I sat right between The Boys, when our hair was dark and blood was in the air.
To my left, Bob Woodward--intense, methodical, precise, ambitious. To my right, Carl Bernstein--who never met a moment he didn't enjoy, a woman he didn't try to enjoy or a situation he didn't try to charm his way through.
I divide them as follows:
I once asked Bob for five bucks. He lent me ten.
Carl once asked me for five bucks. He owes it to me still.
Of course, they belong to the ages now, thanks in large part to Redford, Hoffman and that delusional wonder, Richard Nixon. As Bob and Carl's killer story gets reborn and redissected this week, thanks to Mark Felt, so, too, should the larger lessons, for the grand old lady called journalism.
The biggest, from where I sit (and sat), has nothing to do with anonymous sources. They will always be with us, and always have been. A reporter who swears off anonymous sources will soon be writing nothing but he-said-she-said journalism. It can't truly illuminate or truly inform.

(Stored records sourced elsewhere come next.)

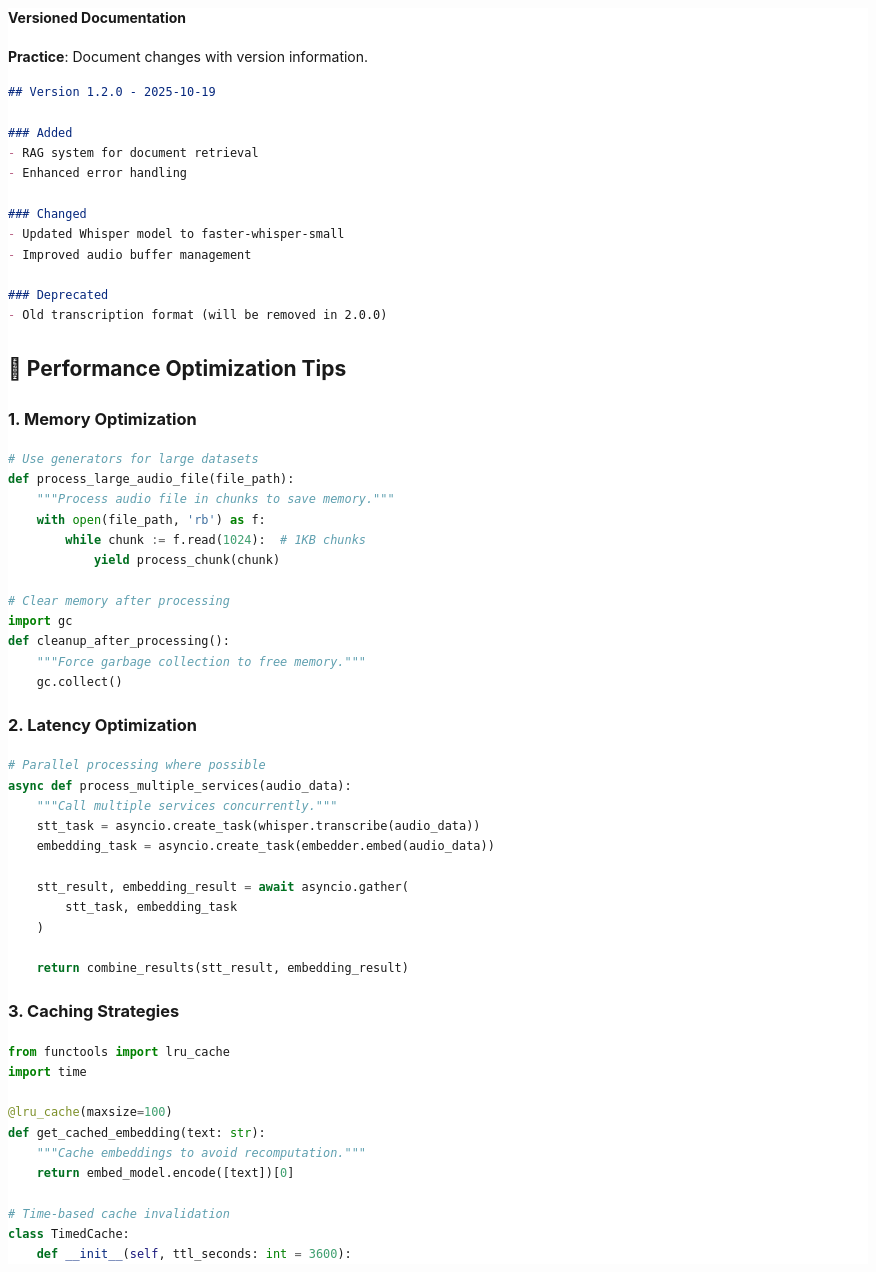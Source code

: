 #### Versioned Documentation
**Practice**: Document changes with version information.
```markdown
## Version 1.2.0 - 2025-10-19

### Added
- RAG system for document retrieval
- Enhanced error handling

### Changed
- Updated Whisper model to faster-whisper-small
- Improved audio buffer management

### Deprecated
- Old transcription format (will be removed in 2.0.0)
```

## 🎯 Performance Optimization Tips

### 1. Memory Optimization
```python
# Use generators for large datasets
def process_large_audio_file(file_path):
    """Process audio file in chunks to save memory."""
    with open(file_path, 'rb') as f:
        while chunk := f.read(1024):  # 1KB chunks
            yield process_chunk(chunk)

# Clear memory after processing
import gc
def cleanup_after_processing():
    """Force garbage collection to free memory."""
    gc.collect()
```

### 2. Latency Optimization
```python
# Parallel processing where possible
async def process_multiple_services(audio_data):
    """Call multiple services concurrently."""
    stt_task = asyncio.create_task(whisper.transcribe(audio_data))
    embedding_task = asyncio.create_task(embedder.embed(audio_data))
    
    stt_result, embedding_result = await asyncio.gather(
        stt_task, embedding_task
    )
    
    return combine_results(stt_result, embedding_result)
```

### 3. Caching Strategies
```python
from functools import lru_cache
import time

@lru_cache(maxsize=100)
def get_cached_embedding(text: str):
    """Cache embeddings to avoid recomputation."""
    return embed_model.encode([text])[0]

# Time-based cache invalidation
class TimedCache:
    def __init__(self, ttl_seconds: int = 3600):
```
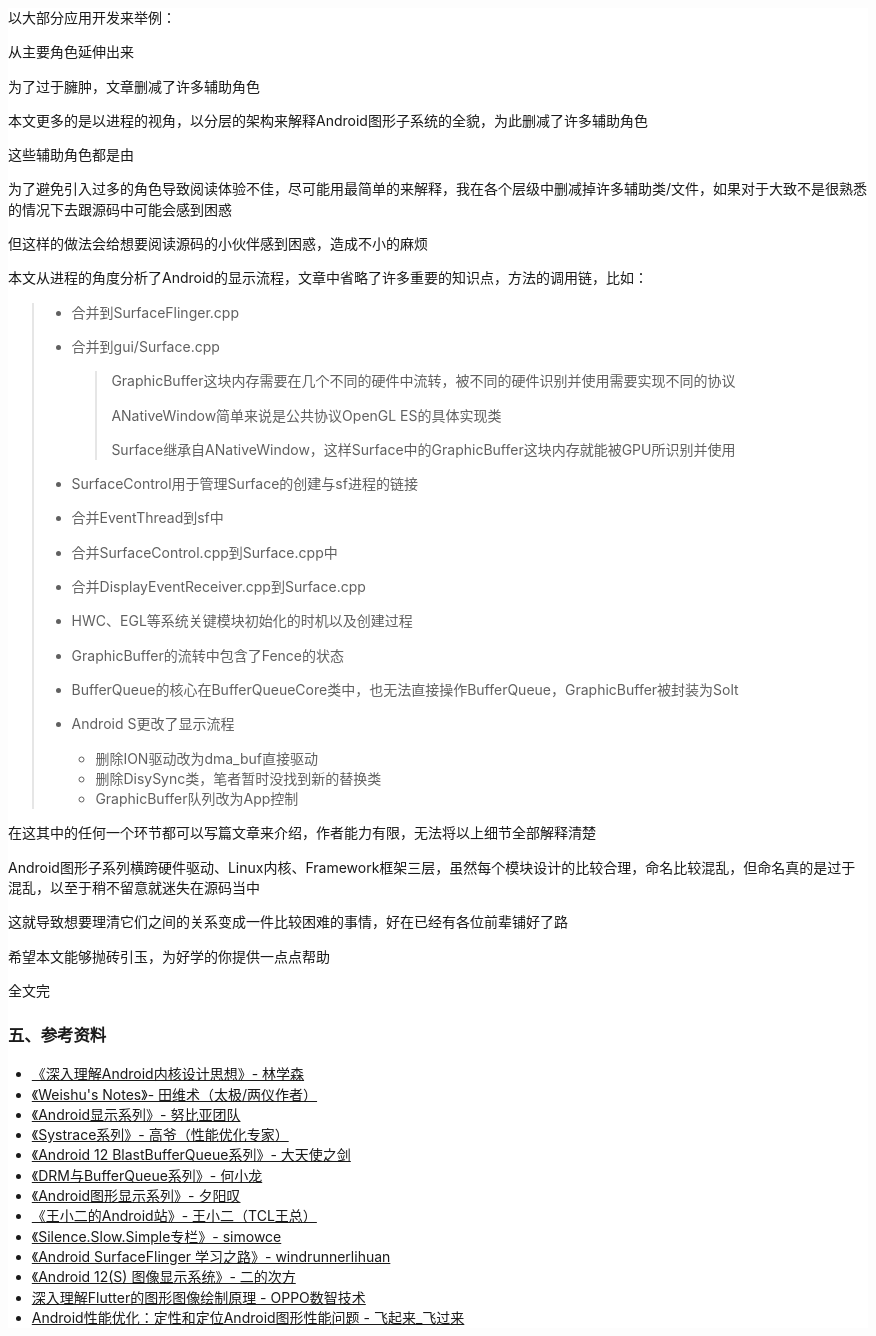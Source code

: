 以大部分应用开发来举例：

从主要角色延伸出来

为了过于臃肿，文章删减了许多辅助角色

本文更多的是以进程的视角，以分层的架构来解释Android图形子系统的全貌，为此删减了许多辅助角色

这些辅助角色都是由

为了避免引入过多的角色导致阅读体验不佳，尽可能用最简单的来解释，我在各个层级中删减掉许多辅助类/文件，如果对于大致不是很熟悉的情况下去跟源码中可能会感到困惑

但这样的做法会给想要阅读源码的小伙伴感到困惑，造成不小的麻烦

本文从进程的角度分析了Android的显示流程，文章中省略了许多重要的知识点，方法的调用链，比如：

> - 合并到SurfaceFlinger.cpp
> - 合并到gui/Surface.cpp
>
>   > GraphicBuffer这块内存需要在几个不同的硬件中流转，被不同的硬件识别并使用需要实现不同的协议
>   >
>   > ANativeWindow简单来说是公共协议OpenGL ES的具体实现类
>   >
>   > Surface继承自ANativeWindow，这样Surface中的GraphicBuffer这块内存就能被GPU所识别并使用
> - SurfaceControl用于管理Surface的创建与sf进程的链接
> - 合并EventThread到sf中
> - 合并SurfaceControl.cpp到Surface.cpp中
> - 合并DisplayEventReceiver.cpp到Surface.cpp
> - HWC、EGL等系统关键模块初始化的时机以及创建过程
> - GraphicBuffer的流转中包含了Fence的状态
> - BufferQueue的核心在BufferQueueCore类中，也无法直接操作BufferQueue，GraphicBuffer被封装为Solt
> - Android S更改了显示流程
>   - 删除ION驱动改为dma_buf直接驱动
>   - 删除DisySync类，笔者暂时没找到新的替换类
>   - GraphicBuffer队列改为App控制

在这其中的任何一个环节都可以写篇文章来介绍，作者能力有限，无法将以上细节全部解释清楚

Android图形子系列横跨硬件驱动、Linux内核、Framework框架三层，虽然每个模块设计的比较合理，命名比较混乱，但命名真的是过于混乱，以至于稍不留意就迷失在源码当中

这就导致想要理清它们之间的关系变成一件比较困难的事情，好在已经有各位前辈铺好了路

希望本文能够抛砖引玉，为好学的你提供一点点帮助

全文完

### 五、参考资料

- [《深入理解Android内核设计思想》- 林学森](https://book.douban.com/subject/25921329/)
- [《Weishu's Notes》- 田维术（太极/两仪作者）](https://weishu.me/)
- [《Android显示系列》- 努比亚团队](https://www.jianshu.com/c/3a4d92743e88)
- [《Systrace系列》- 高爷（性能优化专家）](https://www.androidperformance.com/2019/05/28/Android-Systrace-About) 
- [《Android 12 BlastBufferQueue系列》- 大天使之剑](https://www.jianshu.com/u/124e5f361305)
- [《DRM与BufferQueue系列》- 何小龙](https://blog.csdn.net/hexiaolong2009?type=blog)
- [《Android图形显示系列》- 夕阳叹](https://blog.csdn.net/jxt1234and2010/category_2826805.html)
- [《王小二的Android站》- 王小二（TCL王总）](https://www.jianshu.com/u/fd0b722ce11f)
- [《Silence.Slow.Simple专栏》- simowce](https://blog.simowce.com/archives/)
- [《Android SurfaceFlinger 学习之路》- windrunnerlihuan](https://windrunnerlihuan.com/archives/page/2/)
- [《Android 12(S) 图像显示系统》- 二的次方](https://www.cnblogs.com/roger-yu/p/15641545.html)
- [深入理解Flutter的图形图像绘制原理 - OPPO数智技术](https://segmentfault.com/a/1190000038827450)
- [Android性能优化：定性和定位Android图形性能问题 - 飞起来_飞过来](https://juejin.cn/post/7096288511053004830)
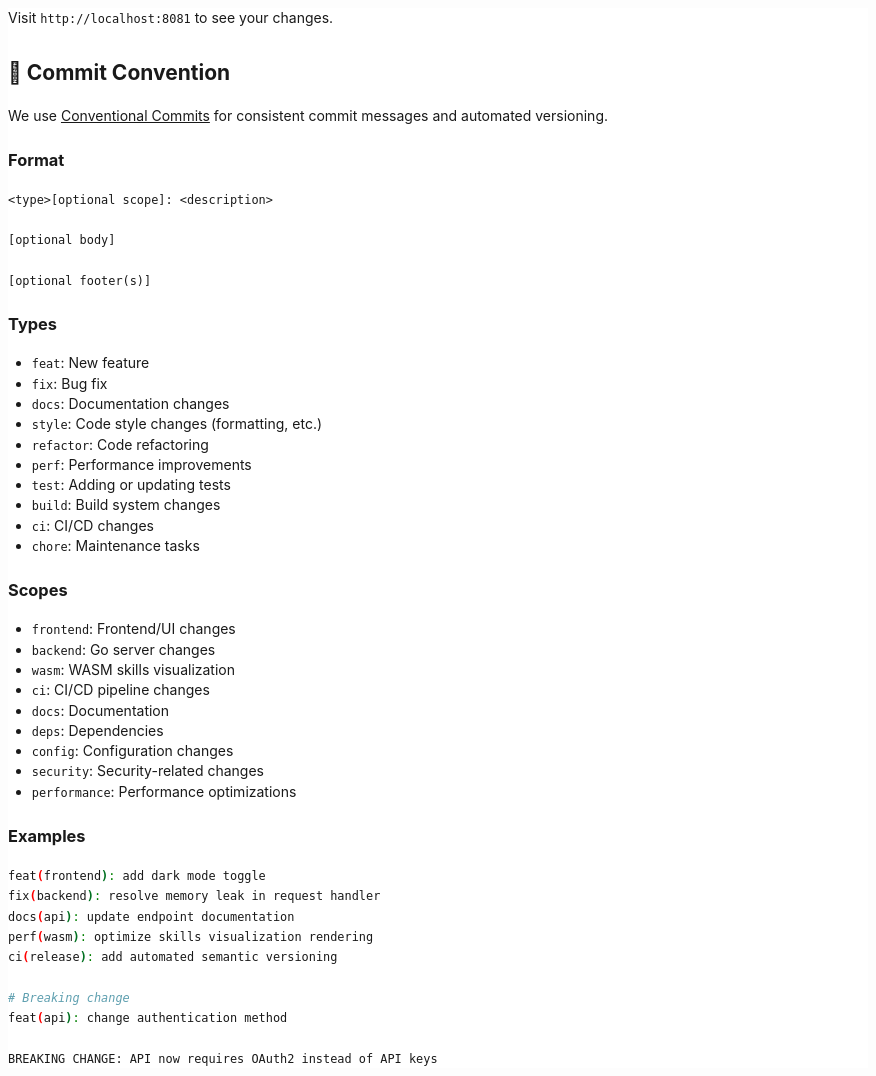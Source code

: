 Visit `http://localhost:8081` to see your changes.

## 📝 Commit Convention

We use [Conventional Commits](https://www.conventionalcommits.org/) for consistent commit messages and automated versioning.

### Format
```
<type>[optional scope]: <description>

[optional body]

[optional footer(s)]
```

### Types
- `feat`: New feature
- `fix`: Bug fix
- `docs`: Documentation changes
- `style`: Code style changes (formatting, etc.)
- `refactor`: Code refactoring
- `perf`: Performance improvements
- `test`: Adding or updating tests
- `build`: Build system changes
- `ci`: CI/CD changes
- `chore`: Maintenance tasks

### Scopes
- `frontend`: Frontend/UI changes
- `backend`: Go server changes
- `wasm`: WASM skills visualization
- `ci`: CI/CD pipeline changes
- `docs`: Documentation
- `deps`: Dependencies
- `config`: Configuration changes
- `security`: Security-related changes
- `performance`: Performance optimizations

### Examples
```bash
feat(frontend): add dark mode toggle
fix(backend): resolve memory leak in request handler
docs(api): update endpoint documentation
perf(wasm): optimize skills visualization rendering
ci(release): add automated semantic versioning

# Breaking change
feat(api): change authentication method

BREAKING CHANGE: API now requires OAuth2 instead of API keys
```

The key for the next Woodstein is to have the right backing of your bosses, so you use an anonymous source in the right way. Not as the final authority, but as the truth-teller who ratifies the contributions of all others.
That's exactly what Woodward did with Felt--a point that is often lost among the legends of pot-moving and parking garages. Only rarely did Felt offer fresh information. Woodward used him as a human backboard. Bounce, bounce... am I on the right track here? Carom, carom... Is this guy on the level?
But Woodward never would have had enough rope unless a great news organization had given it to him. By "great," I mean both large and accomplished.
Only great editors (and there were more than Ben Bradlee) would have said, "Take the time you need to get it right, not just to get it first." Only great people on the business side (and there were more than Katharine Graham) would have said, "I trust Ben and I trust you. Don't worry about what it costs, or what it might cost. Be right, and go get it."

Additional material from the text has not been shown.